Воистину русский человек — всегда божий человек! Вот и мадам виноватой «по человеческим законам» себя не считает. Единственно в чем, говорит, повинна — в единоборстве с Богом: замыслила сделать доброе людям, повела их к духовным ценностям через деньги!
А с Господом-то и не посоветовалась! А это, прости господи, смертный грех, хуже скотоложства!
Теперь изучает Библию. Ищет себе оправдание. Я говорю ей: вам, мадам, уже самим по силам Священное писание писать! Вы ж — Христос нашего времени и мать его в одном лице. Всех решили осчастливить, даже ценой их гибели.
Не поняла. Сходу сказала глупость. Впрочем, как всегда. Ты, мол, товарищ, еще не дорос до моего замысла. Какое твое созвездие? Самое плевое! Так что, мол, пиши письма в свою контору и славь сильных мира сего!
Кого, к примеру, интересуюсь, славить? Не вас ли лично, Надежда Викторовна?
Посмотрела на меня, как наш главный редактор на собкора, то есть с легким презрением, и вдруг спрашивает: ты, товарищ, когда мишке на голову ружье уронил, о чем подумал?

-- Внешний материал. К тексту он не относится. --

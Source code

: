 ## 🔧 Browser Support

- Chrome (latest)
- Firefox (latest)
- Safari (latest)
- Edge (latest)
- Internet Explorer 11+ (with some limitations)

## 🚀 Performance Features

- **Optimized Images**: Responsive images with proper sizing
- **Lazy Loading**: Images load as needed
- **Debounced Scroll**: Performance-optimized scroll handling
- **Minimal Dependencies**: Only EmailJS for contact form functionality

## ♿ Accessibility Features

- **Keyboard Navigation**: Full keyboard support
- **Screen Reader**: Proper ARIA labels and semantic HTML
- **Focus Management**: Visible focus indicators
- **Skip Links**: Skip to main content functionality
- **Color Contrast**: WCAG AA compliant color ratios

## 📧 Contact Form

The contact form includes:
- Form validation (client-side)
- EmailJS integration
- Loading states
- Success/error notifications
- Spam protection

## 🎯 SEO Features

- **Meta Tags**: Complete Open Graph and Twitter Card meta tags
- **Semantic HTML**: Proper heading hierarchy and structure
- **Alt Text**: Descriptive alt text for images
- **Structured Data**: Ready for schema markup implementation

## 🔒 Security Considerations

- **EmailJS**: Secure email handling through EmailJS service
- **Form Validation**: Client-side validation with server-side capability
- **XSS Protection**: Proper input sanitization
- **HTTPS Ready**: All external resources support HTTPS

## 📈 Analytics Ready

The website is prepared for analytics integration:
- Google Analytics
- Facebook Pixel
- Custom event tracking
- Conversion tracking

Сволочь, а не баба! Но кровь полирует! Я теперь над этим вопросом, как проклятый бьюсь! Забыл напрочь! Даже подумал: лучше бы я тогда вместо ружья с ветки упал. А она, стерва, смеется: Водолей Тельцу — сам знаешь! Проехали!
Да! Брешут, что работала мадам без лицензии. Свидетельствую: лично ездила со мной за ней в Москву к самому Починку, дай Бог ему здоровья до конца его карьеры! Он заверил: лицензия не нужна. И то верно: зачем лицензия на отстрел Шариковых и Голубковых!
А игра, она говорит, замечательная! На нее столичный институт патент выдал. И если бы не людская злоба и жадность да провокации со стороны отдельных личностей…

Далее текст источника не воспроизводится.